Source texts of formatted documents:
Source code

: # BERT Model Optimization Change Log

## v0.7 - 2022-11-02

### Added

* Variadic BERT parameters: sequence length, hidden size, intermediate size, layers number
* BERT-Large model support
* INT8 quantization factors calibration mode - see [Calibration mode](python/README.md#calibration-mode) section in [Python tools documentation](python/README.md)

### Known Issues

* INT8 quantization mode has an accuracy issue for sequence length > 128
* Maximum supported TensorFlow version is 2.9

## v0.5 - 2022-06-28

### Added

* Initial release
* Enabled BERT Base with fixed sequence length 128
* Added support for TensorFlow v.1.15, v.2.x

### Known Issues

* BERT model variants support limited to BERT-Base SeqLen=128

* * *

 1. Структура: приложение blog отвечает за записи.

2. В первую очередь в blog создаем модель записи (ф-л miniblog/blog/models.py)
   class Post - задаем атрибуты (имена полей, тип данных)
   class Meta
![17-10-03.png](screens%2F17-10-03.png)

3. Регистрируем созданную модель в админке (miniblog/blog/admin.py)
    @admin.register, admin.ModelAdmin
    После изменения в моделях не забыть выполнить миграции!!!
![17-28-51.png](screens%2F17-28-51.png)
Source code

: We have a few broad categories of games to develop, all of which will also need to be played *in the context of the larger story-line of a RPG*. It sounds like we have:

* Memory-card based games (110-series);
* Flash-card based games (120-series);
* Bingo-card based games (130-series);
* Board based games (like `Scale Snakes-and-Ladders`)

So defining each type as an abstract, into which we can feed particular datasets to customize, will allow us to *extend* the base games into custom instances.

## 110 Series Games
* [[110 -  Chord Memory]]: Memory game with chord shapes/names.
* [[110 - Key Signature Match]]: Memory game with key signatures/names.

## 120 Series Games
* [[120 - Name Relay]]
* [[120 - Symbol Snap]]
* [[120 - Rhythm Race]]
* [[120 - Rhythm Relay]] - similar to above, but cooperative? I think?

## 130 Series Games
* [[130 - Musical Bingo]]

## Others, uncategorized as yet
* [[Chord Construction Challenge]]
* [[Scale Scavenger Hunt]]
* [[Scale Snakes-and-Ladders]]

What to produce —
Among the records above, which lines hold the word "Scale"? Copy each one.

Answer to this problem —
* Board based games (like `Scale Snakes-and-Ladders`)
* [[Scale Scavenger Hunt]]
* [[Scale Snakes-and-Ladders]]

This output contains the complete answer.